Peter was known for many things, but from his first student, Colin Perrin, to his last clutch of PhD students who will no doubt write tributes of their own, Peter was renowned as an extraordinary supervisor. For me, under his care from 2002 until 2009, his supervision was transformative. I still can’t believe my luck in having had the chance to work with him. Perhaps it was his ability to challenge and support us at the same time that encouraged us to extend our thought in ways we never dreamt possible. I sometimes asked Peter how he learned to supervise, given that he had never done a PhD, nor had a supervisor himself. He had, as usual, no programmatic answer. But I did sometimes suspect that having had no mentor himself, he imagined the one he would have wanted, and let that impossible figure be his guide.
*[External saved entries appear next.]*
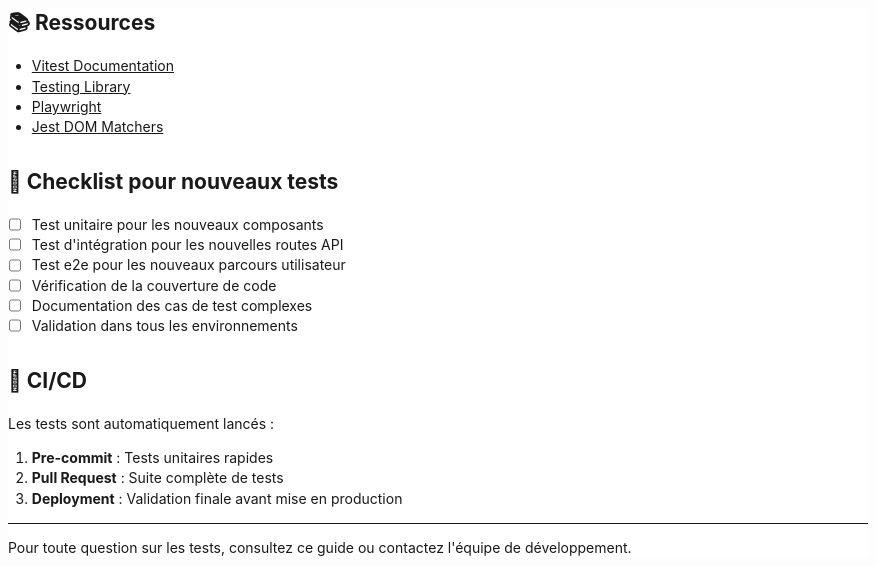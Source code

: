 ## 📚 Ressources

- [Vitest Documentation](https://vitest.dev/)
- [Testing Library](https://testing-library.com/)
- [Playwright](https://playwright.dev/)
- [Jest DOM Matchers](https://github.com/testing-library/jest-dom)

## 🎯 Checklist pour nouveaux tests

- [ ] Test unitaire pour les nouveaux composants
- [ ] Test d'intégration pour les nouvelles routes API
- [ ] Test e2e pour les nouveaux parcours utilisateur
- [ ] Vérification de la couverture de code
- [ ] Documentation des cas de test complexes
- [ ] Validation dans tous les environnements

## 🚀 CI/CD

Les tests sont automatiquement lancés :

1. **Pre-commit** : Tests unitaires rapides
2. **Pull Request** : Suite complète de tests
3. **Deployment** : Validation finale avant mise en production

---

Pour toute question sur les tests, consultez ce guide ou contactez l'équipe de développement.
As I now supervise my own students, I sometimes laugh at myself for wondering ‘what would Peter do?’ Invariably I fall short of his example, but I am always surprised, and buoyed to remember just how generous he was, even at his most demanding. And even the memory of that generosity encourages me to do better.
There is more I could write, particularly about Peter’s sense of humour, and the way he and Shelby brought us into their lives. But perhaps that’s the right place to stop. With an image of Peter and Shelby, and the garden at the Old Vicarage that delighted and consoled so many of us at different times. The garden to which Peter has returned. Ashes to ashes, dust to dust.